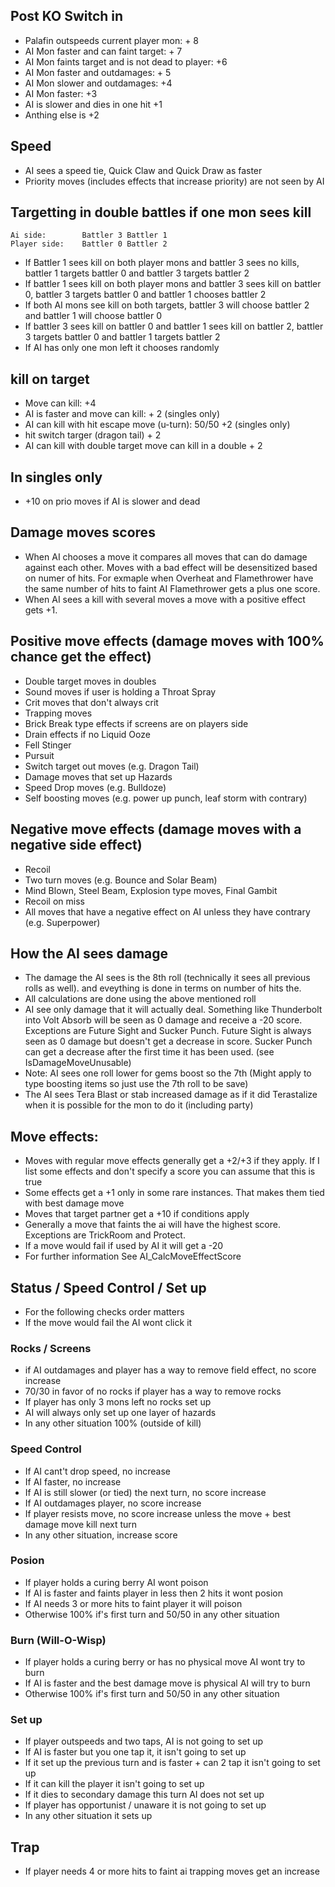 ## Post KO Switch in
  * Palafin outspeeds current player mon: + 8
  * AI Mon faster and can faint target: + 7
  * AI Mon faints target and is not dead to player: +6
  * AI Mon faster and outdamages: + 5
  * AI Mon slower and outdamages: +4
  * AI Mon faster: +3
  * AI is slower and dies in one hit +1
  * Anthing else is +2

## Speed
  * AI sees a speed tie, Quick Claw and Quick Draw as faster
  * Priority moves (includes effects that increase priority) are not seen by AI

## Targetting in double battles if one mon sees kill
    Ai side:        Battler 3 Battler 1
    Player side:    Battler 0 Battler 2

  * If Battler 1 sees kill on both player mons and battler 3 sees no kills, battler 1 targets battler 0 and battler 3 targets battler 2
  * If battler 1 sees kill on both player mons and battler 3 sees kill on battler 0, battler 3 targets battler 0 and battler 1 chooses battler 2
  * If both AI mons see kill on both targets, battler 3 will choose battler 2 and battler 1 will choose battler 0
  * If battler 3 sees kill on battler 0 and battler 1 sees kill on battler 2, battler 3 targets battler 0 and battler 1 targets battler 2
  * If AI has only one mon left it chooses randomly

## kill on target
  * Move can kill: +4
  * AI is faster and move can kill: + 2 (singles only)
  * AI can kill with hit escape move (u-turn): 50/50 +2 (singles only)
  * hit switch targer (dragon tail) + 2
  * AI can kill with double target move can kill in a double + 2

## In singles only
 * +10 on prio moves if AI is slower and dead

## Damage moves scores
  * When AI chooses a move it compares all moves that can do damage against each other.
  Moves with a bad effect will be desensitized based on numer of hits.
  For exmaple when Overheat and Flamethrower have the same number of hits to faint AI
  Flamethrower gets a plus one score.
  * When AI sees a kill with several moves a move with a positive effect gets +1.

## Positive move effects (damage moves with 100% chance get the effect)
  * Double target moves in doubles
  * Sound moves if user is holding a Throat Spray
  * Crit moves that don't always crit
  * Trapping moves
  * Brick Break type effects if screens are on players side
  * Drain effects if no Liquid Ooze
  * Fell Stinger
  * Pursuit
  * Switch target out moves (e.g. Dragon Tail)
  * Damage moves that set up Hazards
  * Speed Drop moves (e.g. Bulldoze)
  * Self boosting moves (e.g. power up punch, leaf storm with contrary)

## Negative move effects (damage moves with a negative side effect)
 * Recoil
 * Two turn moves (e.g. Bounce and Solar Beam)
 * Mind Blown, Steel Beam, Explosion type moves, Final Gambit
 * Recoil on miss
 * All moves that have a negative effect on AI unless they have contrary (e.g. Superpower)

## How the AI sees damage
  * The damage the AI sees is the 8th roll (technically it sees all previous rolls as well). and eveything is done in terms on number of hits the.
  * All calculations are done using the above mentioned roll
  * AI see only damage that it will actually deal. Something like Thunderbolt into Volt Absorb will be seen as 0 damage and receive a -20 score. Exceptions are Future Sight and Sucker Punch. Future Sight is always seen as 0 damage but doesn't get a decrease in score. Sucker Punch can get a decrease after the first time it has been used. (see IsDamageMoveUnusable)
  * Note: AI sees one roll lower for gems boost so the 7th (Might apply to type boosting items so just use the 7th roll to be save)
  * The AI sees Tera Blast or stab increased damage as if it did Terastalize when it is possible for the mon to do it (including party)

## Move effects:
  * Moves with regular move effects generally get a +2/+3 if they apply. If I list some effects and don't specify a score you can assume that this is true
  * Some effects get a +1 only in some rare instances. That makes them tied with best damage move
  * Moves that target partner get a +10 if conditions apply
  * Generally a move that faints the ai will have the highest score. Exceptions are TrickRoom and Protect.
  * If a move would fail if used by AI it will get a -20
  * For further information See AI_CalcMoveEffectScore

## Status / Speed Control / Set up
* For the following checks order matters
* If the move would fail the AI wont click it

### Rocks / Screens
  * if AI outdamages and player has a way to remove field effect, no score increase
  * 70/30 in favor of no rocks if player has a way to remove rocks
  * If player has only 3 mons left no rocks set up
  * AI will always only set up one layer of hazards
  * In any other situation 100% (outside of kill)

### Speed Control
  * If AI cant't drop speed, no increase
  * If AI faster, no increase
  * If AI is still slower (or tied) the next turn, no score increase
  * If AI outdamages player, no score increase
  * If player resists move, no score increase unless the move + best damage move kill next turn
  * In any other situation, increase score

### Posion
* If player holds a curing berry AI wont poison
* If AI is faster and faints player in less then 2 hits it wont posion
* If AI needs 3 or more hits to faint player it will poison
* Otherwise 100% if's first turn and 50/50 in any other situation

### Burn (Will-O-Wisp)
* If player holds a curing berry or has no physical move AI wont try to burn
* If AI is faster and the best damage move is physical AI will try to burn
* Otherwise 100% if's first turn and 50/50 in any other situation

### Set up
  * If player outspeeds and two taps, AI is not going to set up
  * If AI is faster but you one tap it, it isn't going to set up
  * If it set up the previous turn and is faster + can 2 tap it isn't going to set up
  * If it can kill the player it isn't going to set up
  * If it dies to secondary damage this turn AI does not set up
  * If player has opportunist / unaware it is not going to set up
  * In any other situation it sets up

## Trap
  * If player needs 4 or more hits to faint ai trapping moves get an increase
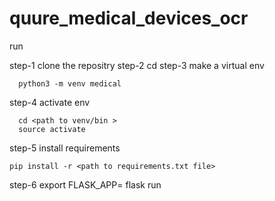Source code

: # quure_medical_devices_ocr

run

step-1 clone the repositry
step-2 cd <path to repo>
step-3 make a virtual env
        
      python3 -m venv medical
  
step-4 activate env
      
      cd <path to venv/bin >
      source activate

step-5 install requirements
  
    pip install -r <path to requirements.txt file>
  
  
step-6
  export FLASK_APP=<path to root dir of cloned repo>
  flask run
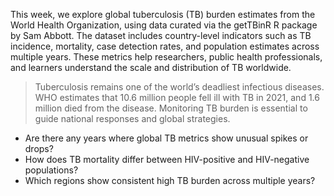 
This week, we explore global tuberculosis (TB) burden estimates from the World Health Organization, using data curated via the getTBinR R package by Sam Abbott. The dataset includes country-level indicators such as TB incidence, mortality, case detection rates, and population estimates across multiple years. These metrics help researchers, public health professionals, and learners understand the scale and distribution of TB worldwide.


> Tuberculosis remains one of the world’s deadliest infectious diseases. WHO estimates that 10.6 million people fell ill with TB in 2021, and 1.6 million died from the disease. Monitoring TB burden is essential to guide national responses and global strategies.


- Are there any years where global TB metrics show unusual spikes or drops?
- How does TB mortality differ between HIV-positive and HIV-negative populations?
- Which regions show consistent high TB burden across multiple years?

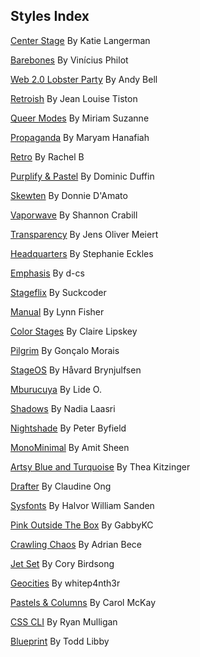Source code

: 
## Styles Index


[Center Stage](https://github.com/5t3ph/stylestage/tree/main/src/styles/css/center-stage.css) By Katie Langerman

[Barebones](https://github.com/5t3ph/stylestage/tree/main/src/styles/css/barebones.css) By Vinícius Philot

[Web 2.0 Lobster Party](https://github.com/5t3ph/stylestage/tree/main/src/styles/css/web-2.0-lobster-party.css) By Andy Bell

[Retroish](https://github.com/5t3ph/stylestage/tree/main/src/styles/css/retroish.css) By Jean Louise Tiston

[Queer Modes](https://github.com/5t3ph/stylestage/tree/main/src/styles/css/queer-modes.css) By Miriam Suzanne

[Propaganda](https://github.com/5t3ph/stylestage/tree/main/src/styles/css/propaganda.css) By Maryam Hanafiah

[Retro](https://github.com/5t3ph/stylestage/tree/main/src/styles/css/retro.css) By Rachel B

[Purplify &amp; Pastel](https://github.com/5t3ph/stylestage/tree/main/src/styles/css/purplify-and-pastel.css) By Dominic Duffin

[Skewten](https://github.com/5t3ph/stylestage/tree/main/src/styles/css/skewten.css) By Donnie D&#39;Amato

[Vaporwave](https://github.com/5t3ph/stylestage/tree/main/src/styles/css/vaporwave.css) By Shannon Crabill

[Transparency](https://github.com/5t3ph/stylestage/tree/main/src/styles/css/transparency.css) By Jens Oliver Meiert

[Headquarters](https://github.com/5t3ph/stylestage/tree/main/src/styles/css/headquarters.css) By Stephanie Eckles

[Emphasis](https://github.com/5t3ph/stylestage/tree/main/src/styles/css/emphasis.css) By d-cs

[Stageflix](https://github.com/5t3ph/stylestage/tree/main/src/styles/css/stageflix.css) By Suckcoder

[Manual](https://github.com/5t3ph/stylestage/tree/main/src/styles/css/manual.css) By Lynn Fisher

[Color Stages](https://github.com/5t3ph/stylestage/tree/main/src/styles/css/color-stages.css) By Claire Lipskey

[Pilgrim](https://github.com/5t3ph/stylestage/tree/main/src/styles/css/pilgrim.css) By Gonçalo Morais

[StageOS](https://github.com/5t3ph/stylestage/tree/main/src/styles/css/stageos.css) By Håvard Brynjulfsen

[Mburucuya](https://github.com/5t3ph/stylestage/tree/main/src/styles/css/mburucuya.css) By Lide O.

[Shadows](https://github.com/5t3ph/stylestage/tree/main/src/styles/css/shadows.css) By Nadia Laasri

[Nightshade](https://github.com/5t3ph/stylestage/tree/main/src/styles/css/nightshade.css) By Peter Byfield

[MonoMinimal](https://github.com/5t3ph/stylestage/tree/main/src/styles/css/monominimal.css) By Amit Sheen

[Artsy Blue and Turquoise](https://github.com/5t3ph/stylestage/tree/main/src/styles/css/artsy-blue-and-turquoise.css) By Thea Kitzinger

[Drafter](https://github.com/5t3ph/stylestage/tree/main/src/styles/css/drafter.css) By Claudine Ong

[Sysfonts](https://github.com/5t3ph/stylestage/tree/main/src/styles/css/sysfonts.css) By Halvor William Sanden

[Pink Outside The Box](https://github.com/5t3ph/stylestage/tree/main/src/styles/css/pink-outside-the-box.css) By GabbyKC

[Crawling Chaos](https://github.com/5t3ph/stylestage/tree/main/src/styles/css/crawling-chaos.css) By Adrian Bece

[Jet Set](https://github.com/5t3ph/stylestage/tree/main/src/styles/css/jet-set.css) By Cory Birdsong

[Geocities](https://github.com/5t3ph/stylestage/tree/main/src/styles/css/geocities.css) By whitep4nth3r

[Pastels &amp; Columns](https://github.com/5t3ph/stylestage/tree/main/src/styles/css/pastels-and-columns.css) By Carol McKay

[CSS CLI](https://github.com/5t3ph/stylestage/tree/main/src/styles/css/css-cli.css) By Ryan Mulligan

[Blueprint](https://github.com/5t3ph/stylestage/tree/main/src/styles/css/blueprint.css) By Todd Libby
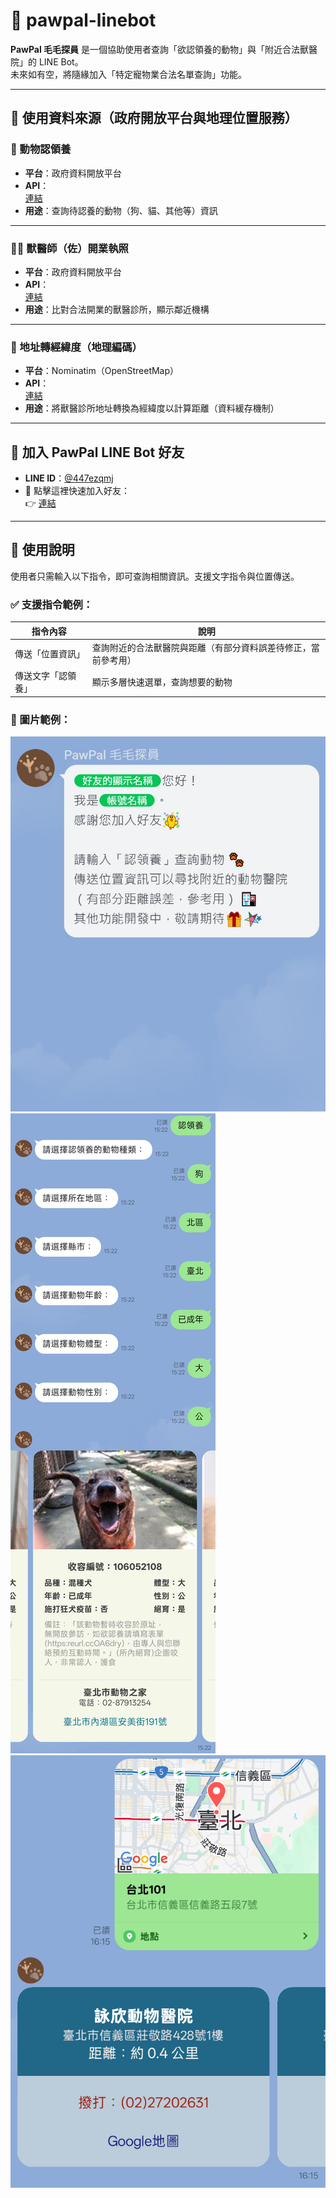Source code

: # 🐾 pawpal-linebot

**PawPal 毛毛探員** 是一個協助使用者查詢「欲認領養的動物」與「附近合法獸醫院」的 LINE Bot。  
未來如有空，將隨緣加入「特定寵物業合法名單查詢」功能。

---

## 🔗 使用資料來源（政府開放平台與地理位置服務）

### 🐶 動物認領養
- **平台**：政府資料開放平台
- **API**：  
  [連結](https://data.moa.gov.tw/Service/OpenData/TransService.aspx?UnitId=QcbUEzN6E6DL&IsTransData=1)  
- **用途**：查詢待認養的動物（狗、貓、其他等）資訊

---

### 🧑‍⚕️ 獸醫師（佐）開業執照
- **平台**：政府資料開放平台  
- **API**：  
  [連結](https://data.moa.gov.tw/Service/OpenData/DataFileService.aspx?UnitId=078&IsTransData=1)  
- **用途**：比對合法開業的獸醫診所，顯示鄰近機構

---

### 📍 地址轉經緯度（地理編碼）
- **平台**：Nominatim（OpenStreetMap）  
- **API**：  
  [連結](https://nominatim.openstreetmap.org/search)  
- **用途**：將獸醫診所地址轉換為經緯度以計算距離（資料緩存機制）

---

## 🤖 加入 PawPal LINE Bot 好友

- **LINE ID**：[@447ezqmj](https://line.me/R/ti/p/@447ezqmj)  
- 📱 點擊這裡快速加入好友：  
  👉 [連結](https://line.me/R/ti/p/@447ezqmj)

---

## 📘 使用說明

使用者只需輸入以下指令，即可查詢相關資訊。支援文字指令與位置傳送。

### ✅ 支援指令範例：

| 指令內容 | 說明 |
|----------|------|
| 傳送「位置資訊」 | 查詢附近的合法獸醫院與距離（有部分資料誤差待修正，當前參考用） |
| 傳送文字「認領養」 | 顯示多層快速選單，查詢想要的動物 |

### 🔎 圖片範例：
<img src="./images/example_introduce.jpg" alt="example_introduce.jpg">
<img src="./images/example_animal.jpg" alt="example_animal.jpg">
<img src="./images/example_vet.jpg" alt="example_vet.jpg">
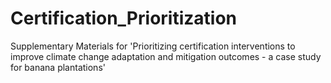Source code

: # Certification_Prioritization
Supplementary Materials for 'Prioritizing certification interventions to improve climate change adaptation and mitigation outcomes - a case study for banana plantations'
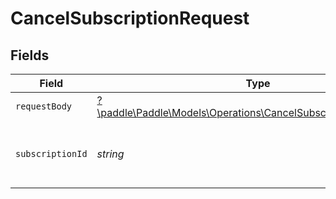 # CancelSubscriptionRequest


## Fields

| Field                                                                                                                       | Type                                                                                                                        | Required                                                                                                                    | Description                                                                                                                 | Example                                                                                                                     |
| --------------------------------------------------------------------------------------------------------------------------- | --------------------------------------------------------------------------------------------------------------------------- | --------------------------------------------------------------------------------------------------------------------------- | --------------------------------------------------------------------------------------------------------------------------- | --------------------------------------------------------------------------------------------------------------------------- |
| `requestBody`                                                                                                               | [?\paddle\Paddle\Models\Operations\CancelSubscriptionRequestBody](../../Models/Operations/CancelSubscriptionRequestBody.md) | :heavy_minus_sign:                                                                                                          | N/A                                                                                                                         |                                                                                                                             |
| `subscriptionId`                                                                                                            | *string*                                                                                                                    | :heavy_check_mark:                                                                                                          | Paddle ID of the subscription entity to work with.                                                                          | sub_01gvne45dvdhg5gdxrz6hh511r                                                                                              |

════════════════════

(WORK INSTRUCTION): Scan the material for the word "from". Return every line where it is found.

(SOLUTION FOR THIS TASK):
This week, we explore global tuberculosis (TB) burden estimates from the World Health Organization, using data curated via the getTBinR R package by Sam Abbott. The dataset includes country-level indicators such as TB incidence, mortality, case detection rates, and population estimates across multiple years. These metrics help researchers, public health professionals, and learners understand the scale and distribution of TB worldwide.
> Tuberculosis remains one of the world’s deadliest infectious diseases. WHO estimates that 10.6 million people fell ill with TB in 2021, and 1.6 million died from the disease. Monitoring TB burden is essential to guide national responses and global strategies.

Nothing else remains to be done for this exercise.